(Beginning of Input data)
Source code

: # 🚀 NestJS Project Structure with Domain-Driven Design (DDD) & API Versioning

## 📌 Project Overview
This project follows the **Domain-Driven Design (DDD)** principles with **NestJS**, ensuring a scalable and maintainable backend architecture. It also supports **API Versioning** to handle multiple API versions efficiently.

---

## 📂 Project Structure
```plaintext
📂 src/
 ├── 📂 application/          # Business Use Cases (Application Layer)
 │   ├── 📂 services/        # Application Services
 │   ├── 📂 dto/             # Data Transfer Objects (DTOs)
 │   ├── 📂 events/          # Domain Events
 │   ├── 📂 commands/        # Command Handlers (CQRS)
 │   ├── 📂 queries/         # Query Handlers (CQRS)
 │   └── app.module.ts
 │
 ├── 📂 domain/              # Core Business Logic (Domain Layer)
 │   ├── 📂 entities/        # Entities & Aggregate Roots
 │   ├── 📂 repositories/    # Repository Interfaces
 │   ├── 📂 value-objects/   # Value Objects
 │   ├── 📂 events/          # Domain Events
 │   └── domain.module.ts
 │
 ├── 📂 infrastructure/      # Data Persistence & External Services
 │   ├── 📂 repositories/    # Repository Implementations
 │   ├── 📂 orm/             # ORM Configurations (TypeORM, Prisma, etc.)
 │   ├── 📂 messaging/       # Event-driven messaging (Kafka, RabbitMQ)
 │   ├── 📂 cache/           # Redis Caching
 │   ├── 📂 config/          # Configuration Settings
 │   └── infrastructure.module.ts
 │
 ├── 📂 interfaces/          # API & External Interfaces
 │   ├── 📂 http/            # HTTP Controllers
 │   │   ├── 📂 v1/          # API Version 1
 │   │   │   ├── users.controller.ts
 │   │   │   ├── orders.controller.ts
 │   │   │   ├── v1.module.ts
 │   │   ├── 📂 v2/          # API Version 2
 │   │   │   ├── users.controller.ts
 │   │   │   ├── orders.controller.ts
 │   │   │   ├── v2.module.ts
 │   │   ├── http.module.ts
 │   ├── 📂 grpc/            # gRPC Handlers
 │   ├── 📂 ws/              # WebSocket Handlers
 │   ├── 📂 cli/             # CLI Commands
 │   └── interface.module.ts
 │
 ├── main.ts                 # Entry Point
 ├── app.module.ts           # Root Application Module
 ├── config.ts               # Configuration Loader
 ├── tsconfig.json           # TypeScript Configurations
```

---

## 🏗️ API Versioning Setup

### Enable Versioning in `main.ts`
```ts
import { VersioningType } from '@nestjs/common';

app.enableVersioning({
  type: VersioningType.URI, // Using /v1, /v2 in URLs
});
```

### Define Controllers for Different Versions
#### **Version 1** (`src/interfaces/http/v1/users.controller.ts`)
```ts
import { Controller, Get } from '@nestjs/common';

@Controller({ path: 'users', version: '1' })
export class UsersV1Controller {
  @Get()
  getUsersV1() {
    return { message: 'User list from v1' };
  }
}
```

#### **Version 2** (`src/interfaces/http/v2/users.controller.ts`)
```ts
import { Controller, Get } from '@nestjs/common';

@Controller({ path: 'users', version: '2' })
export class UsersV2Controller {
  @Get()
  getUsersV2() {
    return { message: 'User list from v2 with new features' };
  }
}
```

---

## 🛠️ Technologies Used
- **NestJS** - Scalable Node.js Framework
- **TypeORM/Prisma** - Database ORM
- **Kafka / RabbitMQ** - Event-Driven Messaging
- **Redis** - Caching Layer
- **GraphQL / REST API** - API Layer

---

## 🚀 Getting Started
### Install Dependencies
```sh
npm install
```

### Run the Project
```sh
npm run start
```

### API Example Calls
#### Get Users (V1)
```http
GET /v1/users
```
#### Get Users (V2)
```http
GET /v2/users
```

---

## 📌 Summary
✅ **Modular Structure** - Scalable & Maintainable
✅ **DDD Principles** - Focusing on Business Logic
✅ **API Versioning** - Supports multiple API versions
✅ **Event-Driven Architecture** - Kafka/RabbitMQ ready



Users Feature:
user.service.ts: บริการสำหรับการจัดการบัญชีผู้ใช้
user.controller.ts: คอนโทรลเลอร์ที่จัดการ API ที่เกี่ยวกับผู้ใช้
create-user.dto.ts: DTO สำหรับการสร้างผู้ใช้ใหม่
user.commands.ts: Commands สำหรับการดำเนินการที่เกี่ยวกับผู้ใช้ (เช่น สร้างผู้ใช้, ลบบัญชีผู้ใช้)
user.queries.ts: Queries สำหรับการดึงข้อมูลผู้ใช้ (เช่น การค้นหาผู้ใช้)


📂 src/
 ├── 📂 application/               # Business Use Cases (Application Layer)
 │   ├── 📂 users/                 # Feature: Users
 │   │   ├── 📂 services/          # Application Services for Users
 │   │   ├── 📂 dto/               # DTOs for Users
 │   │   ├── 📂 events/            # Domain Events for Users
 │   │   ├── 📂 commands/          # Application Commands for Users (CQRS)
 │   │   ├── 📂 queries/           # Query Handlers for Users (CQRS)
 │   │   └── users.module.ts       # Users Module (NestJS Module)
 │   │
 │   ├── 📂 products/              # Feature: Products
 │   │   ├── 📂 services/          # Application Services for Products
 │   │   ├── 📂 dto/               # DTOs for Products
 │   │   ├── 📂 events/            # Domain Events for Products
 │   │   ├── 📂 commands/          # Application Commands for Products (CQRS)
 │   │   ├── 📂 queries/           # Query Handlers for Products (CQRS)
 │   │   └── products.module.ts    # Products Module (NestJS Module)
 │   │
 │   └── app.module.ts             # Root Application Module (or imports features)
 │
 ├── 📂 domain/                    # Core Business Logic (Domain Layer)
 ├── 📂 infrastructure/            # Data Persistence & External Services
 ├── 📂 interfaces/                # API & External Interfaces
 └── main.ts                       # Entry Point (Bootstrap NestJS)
(End of Input data)
Taking the listing above as the source, transcribe only the lines starting at the line with "- **NestJS** - Scalable Node.js Framework" and going through the line with "Services for Users", unaltered and with both ends included.

- _Reply_:
- **NestJS** - Scalable Node.js Framework
- **TypeORM/Prisma** - Database ORM
- **Kafka / RabbitMQ** - Event-Driven Messaging
- **Redis** - Caching Layer
- **GraphQL / REST API** - API Layer

---

## 🚀 Getting Started
### Install Dependencies
```sh
npm install
```

### Run the Project
```sh
npm run start
```

### API Example Calls
#### Get Users (V1)
```http
GET /v1/users
```
#### Get Users (V2)
```http
GET /v2/users
```

---

## 📌 Summary
✅ **Modular Structure** - Scalable & Maintainable
✅ **DDD Principles** - Focusing on Business Logic
✅ **API Versioning** - Supports multiple API versions
✅ **Event-Driven Architecture** - Kafka/RabbitMQ ready



Users Feature:
user.service.ts: บริการสำหรับการจัดการบัญชีผู้ใช้
user.controller.ts: คอนโทรลเลอร์ที่จัดการ API ที่เกี่ยวกับผู้ใช้
create-user.dto.ts: DTO สำหรับการสร้างผู้ใช้ใหม่
user.commands.ts: Commands สำหรับการดำเนินการที่เกี่ยวกับผู้ใช้ (เช่น สร้างผู้ใช้, ลบบัญชีผู้ใช้)
user.queries.ts: Queries สำหรับการดึงข้อมูลผู้ใช้ (เช่น การค้นหาผู้ใช้)


📂 src/
 ├── 📂 application/               # Business Use Cases (Application Layer)
 │   ├── 📂 users/                 # Feature: Users
 │   │   ├── 📂 services/          # Application Services for Users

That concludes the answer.